Очевидно, надо превосходно знать героев, о которых пишешь, изучать их с самым глубоким чувством ответственности, как если бы писал о человеке великом и всемирно известном, чтобы отобрать то, что образует истинную цену именно их поступков. Тут нельзя предполагать, нельзя питаться из вторых рук, — тут надо знать и знания эти добывать самому. Здесь ценно все — и постижение главных пружин, которые двигают данным человеком, и улавливание деталей, возможно неприметных, но которые в нужном месте вдруг окажутся самыми красноречивыми. И вообще — для драматурга, кроме мелкого и крупного, есть еще — выразительное со сцены и бледное.
Мы часто слышим сакраментальный вопрос: чему учит данное произведение?
И чуть ли не как доказательство несостоятельности произведения порой отмечается, что ответить на этот вопрос сразу затруднительно. А в пример частенько ставят иные произведения, в которых поучение представлено в самом прямом виде — расфасованном и адаптированном, — так сказать, наглядно и без кривотолков. Да вот беда — не заразительно! Я уж не говорю — скучно. Но на эту беду почему-то не принято в таких случаях обращать внимания, А без заразительности, как известно, нет искусства.

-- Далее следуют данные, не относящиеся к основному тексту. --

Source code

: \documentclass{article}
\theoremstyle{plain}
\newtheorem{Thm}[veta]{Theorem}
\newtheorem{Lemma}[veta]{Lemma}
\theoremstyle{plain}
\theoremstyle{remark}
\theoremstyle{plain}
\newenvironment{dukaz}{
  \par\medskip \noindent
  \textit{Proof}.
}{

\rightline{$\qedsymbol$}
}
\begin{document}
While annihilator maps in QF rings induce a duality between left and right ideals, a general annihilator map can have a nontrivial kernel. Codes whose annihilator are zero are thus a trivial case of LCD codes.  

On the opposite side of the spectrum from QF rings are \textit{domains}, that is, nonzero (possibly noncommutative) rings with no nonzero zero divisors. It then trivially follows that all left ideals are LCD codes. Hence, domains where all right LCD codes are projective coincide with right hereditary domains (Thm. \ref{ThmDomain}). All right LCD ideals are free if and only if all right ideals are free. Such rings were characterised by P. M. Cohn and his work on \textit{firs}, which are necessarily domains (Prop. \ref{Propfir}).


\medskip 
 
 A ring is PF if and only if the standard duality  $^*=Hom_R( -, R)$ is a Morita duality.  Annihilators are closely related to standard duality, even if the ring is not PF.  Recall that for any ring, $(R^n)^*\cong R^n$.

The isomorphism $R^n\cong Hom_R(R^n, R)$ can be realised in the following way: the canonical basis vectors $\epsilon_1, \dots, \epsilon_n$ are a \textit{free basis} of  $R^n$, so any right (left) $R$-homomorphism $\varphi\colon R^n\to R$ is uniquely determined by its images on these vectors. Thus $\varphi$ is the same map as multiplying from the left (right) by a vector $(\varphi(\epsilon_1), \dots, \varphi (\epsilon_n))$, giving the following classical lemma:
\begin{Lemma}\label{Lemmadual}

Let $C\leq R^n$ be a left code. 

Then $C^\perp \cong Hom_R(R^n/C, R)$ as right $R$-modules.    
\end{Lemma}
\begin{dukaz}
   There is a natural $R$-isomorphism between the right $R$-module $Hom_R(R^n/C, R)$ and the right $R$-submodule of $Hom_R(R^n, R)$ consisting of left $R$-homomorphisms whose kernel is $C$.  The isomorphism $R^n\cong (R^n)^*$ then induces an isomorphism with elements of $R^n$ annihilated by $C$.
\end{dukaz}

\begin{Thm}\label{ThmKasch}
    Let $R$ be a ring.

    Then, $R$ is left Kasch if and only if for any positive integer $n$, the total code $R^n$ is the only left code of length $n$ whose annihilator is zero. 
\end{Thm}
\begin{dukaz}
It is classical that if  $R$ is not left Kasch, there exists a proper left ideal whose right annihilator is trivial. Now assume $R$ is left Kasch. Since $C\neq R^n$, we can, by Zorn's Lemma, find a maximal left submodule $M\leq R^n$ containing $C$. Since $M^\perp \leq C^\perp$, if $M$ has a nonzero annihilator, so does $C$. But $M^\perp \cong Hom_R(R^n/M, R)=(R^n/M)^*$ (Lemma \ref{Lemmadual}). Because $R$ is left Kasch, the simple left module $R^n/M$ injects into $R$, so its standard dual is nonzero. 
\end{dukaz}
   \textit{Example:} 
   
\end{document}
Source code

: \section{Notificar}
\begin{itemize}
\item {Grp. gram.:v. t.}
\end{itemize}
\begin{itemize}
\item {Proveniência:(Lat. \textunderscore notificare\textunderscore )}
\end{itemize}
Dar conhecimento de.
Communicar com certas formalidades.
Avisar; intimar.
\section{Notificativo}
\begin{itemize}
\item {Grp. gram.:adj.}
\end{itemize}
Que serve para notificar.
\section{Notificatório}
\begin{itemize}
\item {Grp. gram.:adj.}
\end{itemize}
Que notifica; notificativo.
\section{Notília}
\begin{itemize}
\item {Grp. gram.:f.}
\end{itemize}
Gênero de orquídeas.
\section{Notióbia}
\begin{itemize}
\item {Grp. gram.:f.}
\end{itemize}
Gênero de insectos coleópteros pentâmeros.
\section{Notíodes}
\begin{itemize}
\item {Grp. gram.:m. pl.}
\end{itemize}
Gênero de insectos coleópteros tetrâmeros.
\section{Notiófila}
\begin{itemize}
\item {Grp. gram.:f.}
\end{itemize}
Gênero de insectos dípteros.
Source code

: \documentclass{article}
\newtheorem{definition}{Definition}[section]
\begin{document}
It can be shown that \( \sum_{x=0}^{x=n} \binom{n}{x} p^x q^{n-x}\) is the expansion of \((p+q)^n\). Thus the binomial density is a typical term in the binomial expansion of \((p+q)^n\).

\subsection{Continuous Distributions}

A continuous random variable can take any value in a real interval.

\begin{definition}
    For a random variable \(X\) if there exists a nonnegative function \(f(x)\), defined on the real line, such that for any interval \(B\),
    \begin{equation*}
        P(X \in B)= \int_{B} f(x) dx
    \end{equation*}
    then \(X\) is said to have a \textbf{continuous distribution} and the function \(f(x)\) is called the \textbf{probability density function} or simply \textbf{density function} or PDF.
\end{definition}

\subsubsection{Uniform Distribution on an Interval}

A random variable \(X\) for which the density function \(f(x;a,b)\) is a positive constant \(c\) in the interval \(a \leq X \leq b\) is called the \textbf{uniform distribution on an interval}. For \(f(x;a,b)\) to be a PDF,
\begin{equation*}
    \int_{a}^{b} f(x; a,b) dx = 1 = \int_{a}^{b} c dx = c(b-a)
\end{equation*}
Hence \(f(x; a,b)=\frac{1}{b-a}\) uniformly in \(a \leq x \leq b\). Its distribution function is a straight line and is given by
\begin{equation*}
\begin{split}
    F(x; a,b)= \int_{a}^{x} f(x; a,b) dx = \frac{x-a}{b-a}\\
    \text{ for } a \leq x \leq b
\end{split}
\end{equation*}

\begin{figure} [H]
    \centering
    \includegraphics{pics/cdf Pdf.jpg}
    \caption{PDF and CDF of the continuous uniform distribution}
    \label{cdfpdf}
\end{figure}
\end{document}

Чего стоит? Душевная себестоимость. Тут скрыты и урок, и приговор, и мораль, но не навязчивые, которые зритель не потому отвергает, что они неверны, а потому, что преподнесены без уважения к его, зрителя, умственным и душевным способностям. Скажем, разве представить зрителю, каких огромных душетрясений стоит человеку порвать с семьей, не значит ли это произнести приговор тем, кто совершает такой разрыв легкомысленно? Только этот приговор в данном случае будет провозглашен не актером перед равнодушными зрителями, которым и без него известно, что хорошо, а что дурно, а самими зрителями. И произнесут они его не холодно, как прописную истину, а горячо, ибо, познав цену хорошего и дурного, зрители как бы сами добудут этот урок. Но, для того чтобы так построить произведение, автору надо знать все о своих героях, а сказать далеко не все, оставляя что поставить режиссеру, сыграть артисту и додумать, допережить зрителю. Именно тогда зритель истинно соучаствует в спектакле, охотно поддается условностям театра, и каждый вывод становится для него своим, то есть особенно дорогим. Если этого нет, драматург имеет все основания получить упрек в свой адрес.

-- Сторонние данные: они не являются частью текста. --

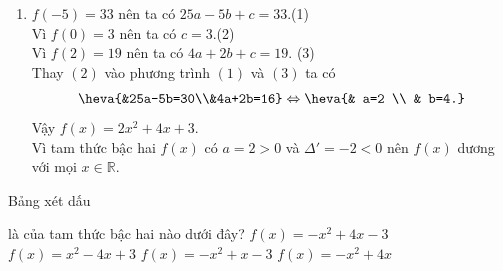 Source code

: \begin{bt}
{\begin{enumerate}
			\begin{align*}
				\heva{&4a+2b=8\\&9a+3b=15}\Leftrightarrow \heva{& a=1 \\ & b=2.}
			\end{align*}
			Vậy $f(x)=x^2+2x-2$.\\
			Vì tam thức bậc hai $f(x)$ có $a=1>0$ và hai nghiệm $x_1=-1-\sqrt{3}$ và $x_2=-1+\sqrt{3}$ nên $f(x)$ âm trong khoảng $(-1-\sqrt{3};-1+\sqrt{3})$ và dương trong các khoảng $(-\infty;-1-\sqrt{3})$ và $(-1+\sqrt{3};+\infty)$.
			\item $f(-5)=33$ nên ta có $25a-5b+c=33$.\quad (1)\\
			Vì $f(0)=3$ nên ta có $c=3$.\quad (2)\\
			Vì $f(2)=19$ nên ta có $4a+2b+c=19$. \quad (3)\\
			Thay $(2)$ vào phương trình $(1)$ và $(3)$ ta có
			\begin{align*}
				\heva{&25a-5b=30\\&4a+2b=16}\Leftrightarrow \heva{& a=2 \\ & b=4.}
			\end{align*}
			Vậy $f(x)=2x^2+4x+3$.\\
			Vì tam thức bậc hai $f(x)$ có $a=2>0$ và $\Delta'=-2<0$ nên $f(x)$ dương với mọi $x \in \mathbb{R}$.
		\end{enumerate}
	}
\end{bt}

\begin{ex}%
	Bảng xét dấu 
	\begin{center}
	\end{center}
	là của tam thức bậc hai nào dưới đây? 
	\choice 
		 {\True $f(x)=-x^2 +4x -3$}
		{$f(x)=x^2  -4x +3$}
		{$f(x)=-x^2  +x -3$}
		{$f(x)=-x^2  +4x $}
\end{ex}

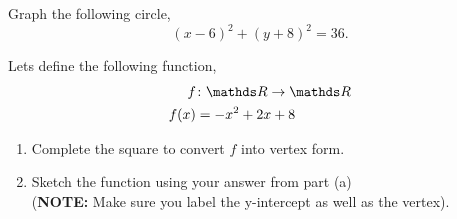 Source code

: \documentclass[12pt]{article} %
\begin{document}
\begin{qstn}[3]
  Graph the following circle,
  \[
          (x-6)^2 + (y + 8)^2 = 36
  .\] 
    \begin{center}
    \end{center}
\end{qstn}


\begin{qstn}[4]
  Lets define the following function,
  \begin{align*}
    f &\colon \R \to \R\\
    f(x) &= -x^2 + 2x + 8
  \end{align*}

 \begin{enumerate}[label=(\alph*)]
      \item Complete the square to convert $f$ into vertex form.
        \newpage
      \item Sketch the function using your answer from part (a) \\(\textbf{NOTE:} Make sure you label the y-intercept as well as the vertex).
 \end{enumerate}
    \begin{center}
    \end{center}
\end{qstn}
\end{document}
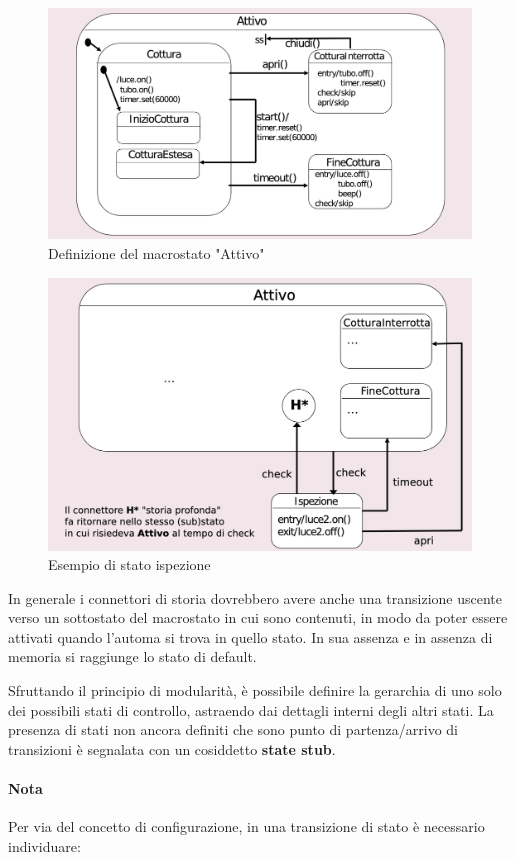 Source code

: \begin{figure}[h!]
    \centering
    \includegraphics[width=0.75\linewidth]{assets/UML/state/state6.png}
    \caption{Definizione del macrostato "Attivo"}
\end{figure}

\begin{figure}[h!]
    \centering
    \includegraphics[width=0.75\linewidth]{assets/UML/state/state7.png}
    \caption{Esempio di stato ispezione}
\end{figure}

In generale i connettori di storia dovrebbero avere anche una transizione uscente verso un sottostato del macrostato in cui sono contenuti, in modo da poter essere attivati quando l'automa si trova in quello stato. In sua assenza e in assenza di memoria si raggiunge lo stato di default.

Sfruttando il principio di modularità, è possibile definire la gerarchia di uno solo dei possibili stati di controllo, astraendo dai dettagli interni degli altri stati. La presenza di stati non ancora definiti che sono punto di partenza/arrivo di transizioni è segnalata con un cosiddetto \textbf{state stub}.

\paragraph{Nota} Per via del concetto di configurazione, in una transizione di stato è necessario individuare:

Другой упрек возникает, когда автор, изучая жизнь своего героя, львиную долю усилий тратит не на раскрытие душевного мира, а, скажем, на показ нового технологического процесса, за который герой борется. Намерения автора могут быть самыми святыми. Помня, что в наши дни без труда нет героя, мы иной раз нагнетаем в пьесу всяческие технологические подробности, путая три, хоть и переплетающиеся, связанные между собой, но разные понятия: труд, профессию и технологический процесс. Но труд — это содержание жизни героя, профессия — форма участия в труде, а технологический процесс — конкретное выражение действия профессии. Подмена одного понятия другим может привести к превращению пьесы в производственную характеристику.
Итак, мы теряем зрителя, когда идем по линии наименьшего сопротивления, показывая ему не то, что ему интересно в герое (технологию вместо душевного мира), и не так, как зрителю надо (готовый ответ вместо решения — а это портит даже школьника).

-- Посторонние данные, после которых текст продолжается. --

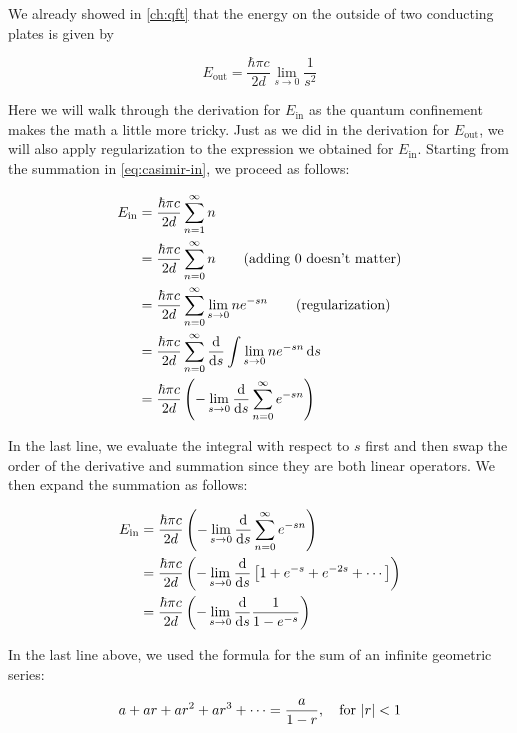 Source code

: We already showed in \autoref{ch:qft} that the energy on the outside of two conducting plates is given by

\begin{equation}
	E_{\text{out}} = \frac{\hbar \pi c}{2d} \lim\limits_{s \rightarrow 0} \frac{1}{s^2}  \label{eq:casimir-out-app}
\end{equation}

Here we will walk through the derivation for $E_{\text{in}}$ as the quantum confinement makes the math a little more tricky. 
Just as we did in the derivation for $E_{\text{out}}$, we will also apply regularization to the expression we obtained for $E_{\text{in}}$. 
Starting from the summation in \autoref{eq:casimir-in}, we proceed as follows:

\begin{align*}
	E_{\text{in}} &= \frac{\hbar \pi c}{2d} \sum_{n=1}^{\infty} n \\
	&= \frac{\hbar \pi c}{2d} \sum_{n=0}^{\infty} n \tag{adding 0 doesn't matter} \\
	&= \frac{\hbar \pi c}{2d} \sum_{n=0}^{\infty} \lim\limits_{s \rightarrow 0} ne^{-sn} \tag{regularization} \\
	&= \frac{\hbar \pi c}{2d} \sum_{n=0}^{\infty} \dv{s} \int \lim\limits_{s \rightarrow 0} ne^{-sn} \dd{s} \\
	&= \frac{\hbar \pi c}{2d} \left( - \lim\limits_{s \rightarrow 0} \dv{s} \sum_{n=0}^{\infty} e^{-sn} \right)
\end{align*}

In the last line, we evaluate the integral with respect to $s$ first and then swap the order of the derivative and summation since they are both linear operators. 
We then expand the summation as follows:

\begin{align*} 
	E_{\text{in}} &= \frac{\hbar \pi c}{2d} \left( - \lim\limits_{s \rightarrow 0} \dv{s} \sum_{n=0}^{\infty} e^{-sn} \right) \\
	&= \frac{\hbar \pi c}{2d} \left( - \lim\limits_{s \rightarrow 0} \dv{s} \left[ 1 + e^{-s} + e^{-2s} + \cdots \right] \right) \\
	&= \frac{\hbar \pi c}{2d} \left( - \lim\limits_{s \rightarrow 0} \dv{s} \frac{1}{1-e^{-s}} \right)
\end{align*}

In the last line above, we used the formula for the sum of an infinite geometric series: 

\begin{equation*}
	a + ar + ar^2 + ar^3 + \cdots = \frac{a}{1-r},\quad \text{for}\ \abs{r} < 1
\end{equation*}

Но бывает, что вроде и верно подмечены автором черты его героя, не режут ухо фальшивые интонации — герой говорит хорошо услышанным языком, и поведение его дано подробно и последовательно, есть и решение, есть вроде бы и цена его, а зритель скучает, равнодушен или хотя и увлечен, но не настолько, чтобы забыть, что он — зритель и перед ним зрелище, а не жизнь. В первом случае это происходит тогда, когда верно изображенные черты не складываются в живой образ. Так бывает с портретом. И нос верен, и уши, рот, овал лица, разрез глаз, но что-то в глазах не схвачено, не вяжут они лица, все рассыпается, и нет сходства. Человек на сцене хоть и ходит, разговаривает, но не живет. Во втором случае мы вполне верим, что люди, которые двигаются по сцене, были живыми. Но — когда-то. Человек на сцене живет, но не сейчас. Есть нечто неуловимое в их вполне достоверном поведении, что отодвигает их от нас не только на те несколько метров, которые отделяют актера от зрителя, но и во времени. Вроде бы и чувства у героев те же, что у нас, но отдаемся мы сейчас этим чувствам по-иному. Значит, в этом случае мы теряем зрителей потому, что показываем ему не тех, кого он желает видеть сейчас. Речь, следовательно, пойдет о современности.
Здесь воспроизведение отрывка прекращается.